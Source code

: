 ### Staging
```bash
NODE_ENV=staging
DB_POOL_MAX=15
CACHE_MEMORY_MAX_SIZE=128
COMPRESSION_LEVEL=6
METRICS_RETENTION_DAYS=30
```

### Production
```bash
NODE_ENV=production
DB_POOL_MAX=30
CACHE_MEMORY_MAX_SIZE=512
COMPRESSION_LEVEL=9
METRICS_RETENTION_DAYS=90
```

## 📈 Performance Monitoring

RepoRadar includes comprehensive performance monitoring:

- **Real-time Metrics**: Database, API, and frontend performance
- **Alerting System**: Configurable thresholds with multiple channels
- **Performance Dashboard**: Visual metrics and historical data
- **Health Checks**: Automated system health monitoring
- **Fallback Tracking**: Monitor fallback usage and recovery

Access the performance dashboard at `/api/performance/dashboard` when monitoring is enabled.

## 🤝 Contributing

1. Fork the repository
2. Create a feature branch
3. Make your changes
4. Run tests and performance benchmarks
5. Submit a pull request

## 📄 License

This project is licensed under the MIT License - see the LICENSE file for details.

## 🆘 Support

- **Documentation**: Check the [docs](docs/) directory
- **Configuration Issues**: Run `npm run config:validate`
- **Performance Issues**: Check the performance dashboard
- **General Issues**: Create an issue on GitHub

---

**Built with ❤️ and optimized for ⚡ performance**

================

Task details – Repeat the full set of records exactly.

Expected answer –
Source code

: ### Staging
```bash
NODE_ENV=staging
DB_POOL_MAX=15
CACHE_MEMORY_MAX_SIZE=128
COMPRESSION_LEVEL=6
METRICS_RETENTION_DAYS=30
```

### Production
```bash
NODE_ENV=production
DB_POOL_MAX=30
CACHE_MEMORY_MAX_SIZE=512
COMPRESSION_LEVEL=9
METRICS_RETENTION_DAYS=90
```

## 📈 Performance Monitoring

RepoRadar includes comprehensive performance monitoring:

- **Real-time Metrics**: Database, API, and frontend performance
- **Alerting System**: Configurable thresholds with multiple channels
- **Performance Dashboard**: Visual metrics and historical data
- **Health Checks**: Automated system health monitoring
- **Fallback Tracking**: Monitor fallback usage and recovery

Access the performance dashboard at `/api/performance/dashboard` when monitoring is enabled.

## 🤝 Contributing

1. Fork the repository
2. Create a feature branch
3. Make your changes
4. Run tests and performance benchmarks
5. Submit a pull request

## 📄 License

This project is licensed under the MIT License - see the LICENSE file for details.

## 🆘 Support

- **Documentation**: Check the [docs](docs/) directory
- **Configuration Issues**: Run `npm run config:validate`
- **Performance Issues**: Check the performance dashboard
- **General Issues**: Create an issue on GitHub

---

**Built with ❤️ and optimized for ⚡ performance**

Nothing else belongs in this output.